Linear Algebra by Friedberg et al. (4th edition, page 231, exercise 28).
 
  • #18
martinbn said:
I think all functions are of the form ##f:\mathbb R \rightarrow\mathbb C##.
Ok, these are the vectors. But what in the world are the scalars? We shouldn't change them and have one ##\mathbb{F}## for all linear terms:
  • ##\mathbb{F}##-vector space ##\mathbb{C}^\infty ##
  • ##\mathbb{F}##-linearity ##\alpha_i\in \mathbb{F}##
  • ##\mathbb{F}##-transformation ##T##
  • ##\mathbb{F}##-span ##\operatorname{span}_\mathbb{F}##
  • ##\mathbb{F}##-determinant ##\det_\mathbb{F}##
  • ##\mathbb{F}##-differentials ##\dfrac{d}{dt}##
So whatever ##\mathbb{F}## is, it should be the same everywhere.
 
  • #19
psie said:
Linear Algebra by Friedberg et al. (4th edition, page 231, exercise 28).
It doesn't say complex valued. I think it is not important so we can assume that the functions are real valued.
 
  • #20
martinbn said:
It doesn't say complex valued. I think it is not important so we can assume that the functions are real valued.
... which brings us back to your example.
 
  • #21
martinbn said:
It doesn't say complex valued. I think it is not important so we can assume that the functions are real valued.
Well, they use the notation ##\mathsf C^\infty## in the exercise, which they defined previously (page 130) to be the subspace of ##\mathbb C^{\mathbb R}## with derivatives of all orders.

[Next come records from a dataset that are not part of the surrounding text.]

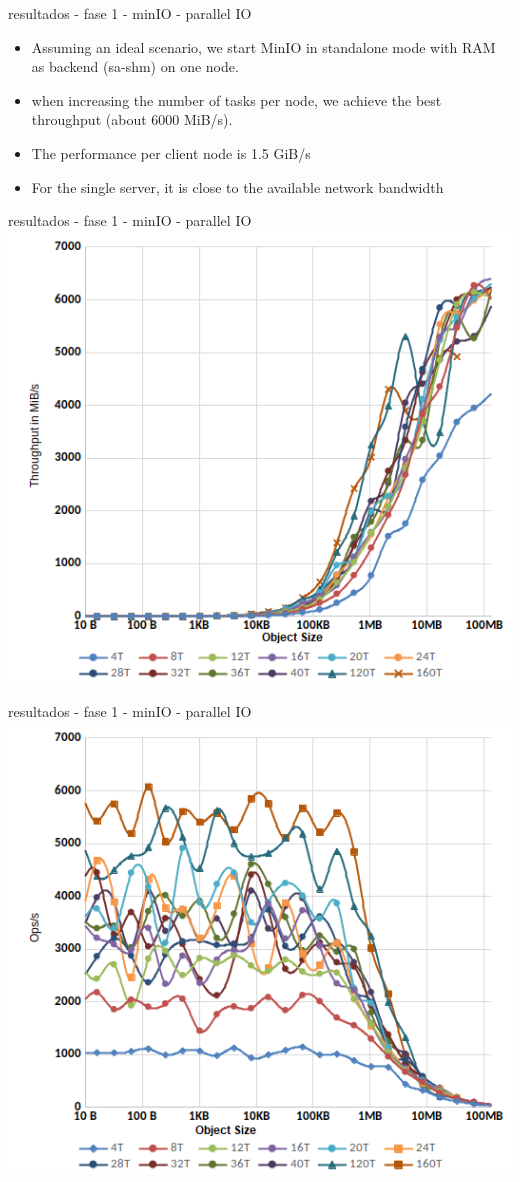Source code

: \documentclass{beamer}
\begin{document}
\begin{frame}{resultados - fase 1 - minIO - parallel IO}
	\begin{itemize}
		\item Assuming an ideal scenario, we
		start MinIO in standalone mode with RAM as backend (sa-shm) on one node.
		\item when increasing the number of tasks per node, we achieve the best
		throughput (about 6000 MiB/s).
		\item The performance per client node is 1.5 GiB/s
		\item For the
		single server, it is close to the available network bandwidth
	\end{itemize}
\end{frame}
\begin{frame}{resultados - fase 1 - minIO - parallel IO}
    \includegraphics[width=0.7\paperwidth]{presentation/9.png}
\end{frame}
\begin{frame}{resultados - fase 1 - minIO - parallel IO}
    \includegraphics[width=0.7\paperwidth]{presentation/10.png}
\end{frame}
\end{document}
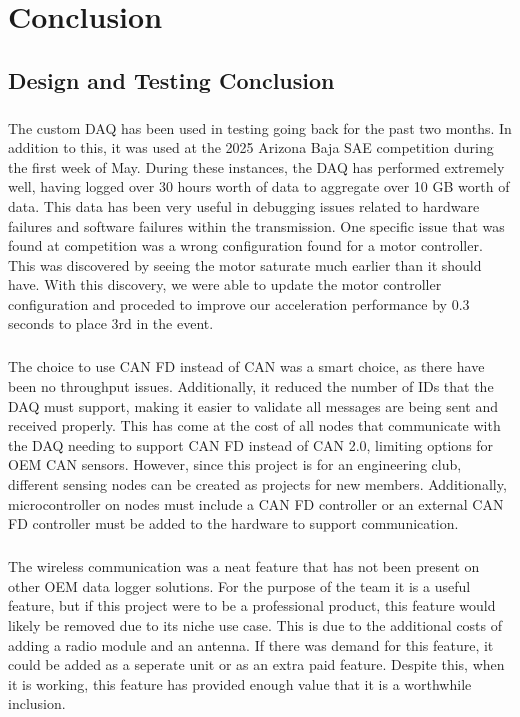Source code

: \chapter{Conclusion}

\section{Design and Testing Conclusion}

\paragraph{}
The custom DAQ has been used in testing going back for the past two months.
In addition to this, it was used at the 2025 Arizona Baja SAE competition during the first week of May.
During these instances, the DAQ has performed extremely well, having logged over 30 hours worth of data to aggregate over 10 GB worth of data.
This data has been very useful in debugging issues related to hardware failures and software failures within the transmission.
One specific issue that was found at competition was a wrong configuration found for a motor controller.
This was discovered by seeing the motor saturate much earlier than it should have.
With this discovery, we were able to update the motor controller configuration and proceded to improve our acceleration performance by 0.3 seconds to place 3rd in the event.

\paragraph{}
The choice to use CAN FD instead of CAN was a smart choice, as there have been no throughput issues.
Additionally, it reduced the number of IDs that the DAQ must support, making it easier to validate all messages are being sent and received properly.
This has come at the cost of all nodes that communicate with the DAQ needing to support CAN FD instead of CAN 2.0, limiting options for OEM CAN sensors.
However, since this project is for an engineering club, different sensing nodes can be created as projects for new members.
Additionally, microcontroller on nodes must include a CAN FD controller or an external CAN FD controller must be added to the hardware to support communication.

\paragraph{}
The wireless communication was a neat feature that has not been present on other OEM data logger solutions.
For the purpose of the team it is a useful feature, but if this project were to be a professional product, this feature would likely be removed due to its niche use case.
This is due to the additional costs of adding a radio module and an antenna.
If there was demand for this feature, it could be added as a seperate unit or as an extra paid feature.
Despite this, when it is working, this feature has provided enough value that it is a worthwhile inclusion.

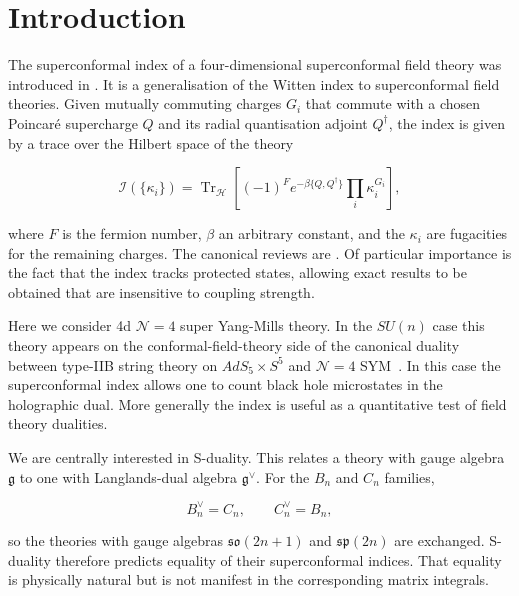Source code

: \section{Introduction}
\label{sec:introduction}
The superconformal index of a four-dimensional superconformal field theory was
introduced in \cite{Romelsberger2006,Kinney2007}. It is a generalisation of the
Witten index to superconformal field theories. Given mutually commuting charges
$G_i$ that commute with a chosen Poincaré supercharge $Q$ and its radial
quantisation adjoint $Q^\dagger$, the index is given by a trace over the Hilbert
space of the theory

\begin{equation}
  \mathcal I(\{\kappa_i\})
  =\operatorname{Tr}_{\mathcal H}
  \left[
    (-1)^F e^{-\beta\{Q,Q^\dagger\}}
    \prod_i \kappa_i^{G_i}
    \right],
  \label{eq:sc-index}
\end{equation}

where $F$ is the fermion number, $\beta$ an arbitrary constant, and the
$\kappa_i$ are fugacities for the remaining charges. The canonical reviews are
\cite{Rastelli:2016tbz,Gadde:2011uv,Gadde:2020yah}. Of particular importance is
the fact that the index tracks protected states, allowing exact results to be
obtained that are insensitive to coupling strength.

Here we consider 4d $\mathcal N=4$ super Yang-Mills theory. In the $SU(n)$ case
this theory appears on the conformal-field-theory side of the canonical duality
between type-IIB string theory on $AdS_5\times S^5$ and $\mathcal N=4$
SYM~\cite{Maldacena:1998}. In this case the superconformal index allows one to
count black hole microstates in the holographic dual.
More generally the index is useful as a quantitative test of field theory
dualities.

We are centrally interested in S-duality. This relates a theory with gauge
algebra $\mathfrak g$ to one with Langlands-dual algebra $\mathfrak g^{\vee}$.
For the $B_n$ and $C_n$ families,

\begin{equation}
  B_n^\vee=C_n,
  \qquad
  C_n^\vee=B_n,
\end{equation}

so the theories with gauge algebras $\mathfrak{so}(2n+1)$ and
$\mathfrak{sp}(2n)$ are exchanged. S-duality therefore predicts equality of
their superconformal indices. That equality is physically natural but is not
manifest in the corresponding matrix integrals.

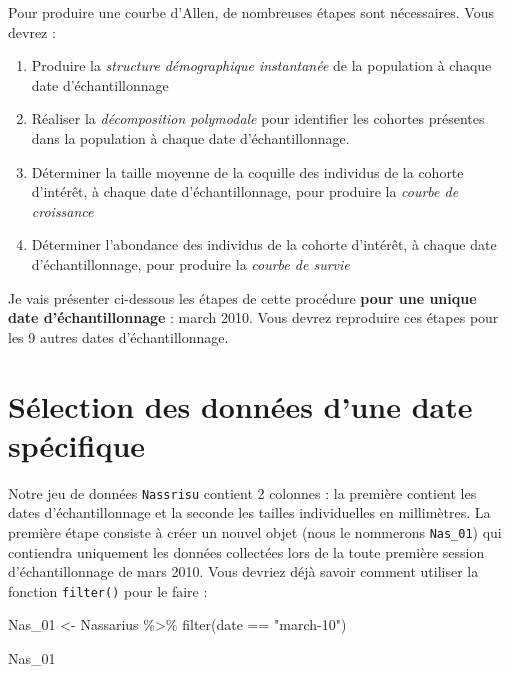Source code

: \documentclass[
  a4paper,
  DIV=11,
  numbers=noendperiod,
  oneside]{scrreprt}
\newenvironment{Shaded}{}{}
\newcommand{\FunctionTok}[1]{\textcolor[rgb]{0.44,0.26,0.76}{#1}}
\newcommand{\NormalTok}[1]{\textcolor[rgb]{0.14,0.16,0.18}{#1}}
\newcommand{\OtherTok}[1]{\textcolor[rgb]{0.44,0.26,0.76}{#1}}
\newcommand{\SpecialCharTok}[1]{\textcolor[rgb]{0.00,0.36,0.77}{#1}}
\newcommand{\StringTok}[1]{\textcolor[rgb]{0.01,0.18,0.38}{#1}}
\providecommand{\tightlist}{%
  \setlength{\itemsep}{0pt}\setlength{\parskip}{0pt}}\usepackage{longtable,booktabs,array}
\begin{document}
Pour produire une courbe d'Allen, de nombreuses étapes sont nécessaires.
Vous devrez :

\begin{enumerate}
\def\labelenumi{\arabic{enumi}.}
\tightlist
\item
  Produire la \emph{structure démographique instantanée} de la
  population à chaque date d'échantillonnage
\item
  Réaliser la \emph{décomposition polymodale} pour identifier les
  cohortes présentes dans la population à chaque date d'échantillonnage.
\item
  Déterminer la taille moyenne de la coquille des individus de la
  cohorte d'intérêt, à chaque date d'échantillonnage, pour produire la
  \emph{courbe de croissance}
\item
  Déterminer l'abondance des individus de la cohorte d'intérêt, à chaque
  date d'échantillonnage, pour produire la \emph{courbe de survie}
\end{enumerate}

Je vais présenter ci-dessous les étapes de cette procédure \textbf{pour
une unique date d'échantillonnage} : march 2010. Vous devrez reproduire
ces étapes pour les 9 autres dates d'échantillonnage.

\hypertarget{suxe9lection-des-donnuxe9es-dune-date-spuxe9cifique}{%
\section{Sélection des données d'une date
spécifique}\label{suxe9lection-des-donnuxe9es-dune-date-spuxe9cifique}}

Notre jeu de données \texttt{Nassrisu} contient 2 colonnes : la première
contient les dates d'échantillonnage et la seconde les tailles
individuelles en millimètres. La première étape consiste à créer un
nouvel objet (nous le nommerons \texttt{Nas\_01}) qui contiendra
uniquement les données collectées lors de la toute première session
d'échantillonnage de mars 2010. Vous devriez déjà savoir comment
utiliser la fonction \texttt{filter()} pour le faire :

\begin{Shaded}
\begin{Highlighting}[]
\NormalTok{Nas\_01 }\OtherTok{\textless{}{-}}\NormalTok{ Nassarius }\SpecialCharTok{\%\textgreater{}\%}
  \FunctionTok{filter}\NormalTok{(date }\SpecialCharTok{==} \StringTok{"march{-}10"}\NormalTok{)}

\NormalTok{Nas\_01}
\end{Highlighting}
\end{Shaded}
\end{document}
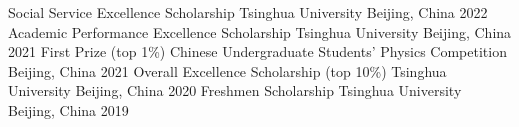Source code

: 


\begin{cvhonors}

  \cvhonor
    {Social Service Excellence Scholarship} %
    {Tsinghua University} %
    {Beijing, China} %
    {2022} %
  \cvhonor
    {Academic Performance Excellence Scholarship} %
    {Tsinghua University} %
    {Beijing, China} %
    {2021} %
  \cvhonor
    {First Prize (top 1\%)} %
    {Chinese Undergraduate Students’ Physics Competition} %
    {Beijing, China} %
    {2021} %
  \cvhonor
    {Overall Excellence Scholarship (top 10\%)} %
    {Tsinghua University} %
    {Beijing, China} %
    {2020} %
  \cvhonor
    {Freshmen Scholarship} %
    {Tsinghua University} %
    {Beijing, China} %
    {2019} %
\end{cvhonors}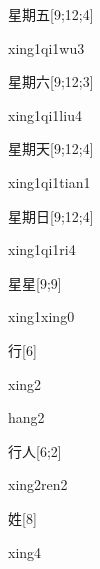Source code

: \begin{verbete}[xing1qi1wu3]{星期五}[9;12;4]
\begin{pronuncia}{xing1qi1wu3}
\end{pronuncia}
\end{verbete}

\begin{verbete}{星期六}[9;12;3]
\begin{pronuncia}{xing1qi1liu4}
\end{pronuncia}
\end{verbete}

\begin{verbete}{星期天}[9;12;4]
\begin{pronuncia}{xing1qi1tian1}
\end{pronuncia}
\end{verbete}

\begin{verbete}[xing1qi1ri4]{星期日}[9;12;4]
\begin{pronuncia}{xing1qi1ri4}
\end{pronuncia}
\end{verbete}

\begin{verbete}{星星}[9;9]
\begin{pronuncia}{xing1xing0}
\end{pronuncia}
\end{verbete}

\begin{verbete}[xing2]{行}[6]
\begin{pronuncia}{xing2}
\end{pronuncia}
\begin{pronuncia}{hang2}
\end{pronuncia}
\end{verbete}

\begin{verbete}{行人}[6;2]
\begin{pronuncia}{xing2ren2}
\end{pronuncia}
\end{verbete}

\begin{verbete}[xing4]{姓}[8]
\begin{pronuncia}{xing4}
\end{pronuncia}
\end{verbete}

Here's the exercise, word for word:

28. Let ##y_1,y_2,\ldots,y_n## be linearly independent functions in ##\mathsf C^\infty##. For each ##y\in\mathsf C^\infty##, define ##\mathsf T(y)\in\mathsf C^\infty## by $$[\mathsf T(y)](t)=\det\begin{pmatrix}y(t)&y_1(t)&y_2(t)&\cdots&y_n(t)\\ y'(t)&y_1'(t)&y_2'(t)&\cdots&y_n'(t) \\ \vdots&\vdots&\vdots&&\vdots\\ y^{(n)}(t)&y_1(t)&y_2^{(n)}(t)&\cdots&y_n^{(n)}(t)\end{pmatrix}.$$ The preceeding determinant is called the Wronskian of ##y,y_1,\ldots,y_n.##
(a) Prove that ##\mathsf T:\mathsf C^\infty\to\mathsf C^\infty## is a linear transformation.
(b) Prove that ##\mathsf N(\mathsf T)=\operatorname{span}(\{y_1,y_2,\ldots,y_n\})##.
I now suspect the equality in (b) is a typo and should simply be ##\supseteq##.

martinbn said:
Yes, it is. The function is ##t^2## for positive ##t##, and ##-t^2## for negative.
But it is not infinitely differentiable.
 
  • #22
psie said:
But it is not infinitely differentiable.
But does your proof need this distinction? What if ##n=1##?
 
  • #23
fresh_42 said:
But does your proof need this distinction? What if ##n=1##?
I am not sure anymore. But I am pretty sure it is a typo in the exercise. 🙂 Thanks for the help though.
 
  • #24
The version of the book I have found, probably breaching copyright laws, claims that
$$
\operatorname{span}\{y_1,\ldots,y_n\}\subseteq N(T)=\left\{y\in C^\infty \,|\,T(y)\equiv 0\right\}.
$$
So ##y=\sum_{k=1}^n a_ky_k## results in a linearly dependent first column in
$$
T(y)=\begin{pmatrix}
y&y_1&\ldots&y_n\\
y'&y'_1&\ldots&y'_n\\
\vdots&\vdots&\ldots&\vdots\\
y^{(n)}&y^{(n)}_1&\ldots&y^{(n)}_n\\
\end{pmatrix}
$$
so ##\det T(y)=0.## All it takes is linearity of ##T## which is more or less obvious.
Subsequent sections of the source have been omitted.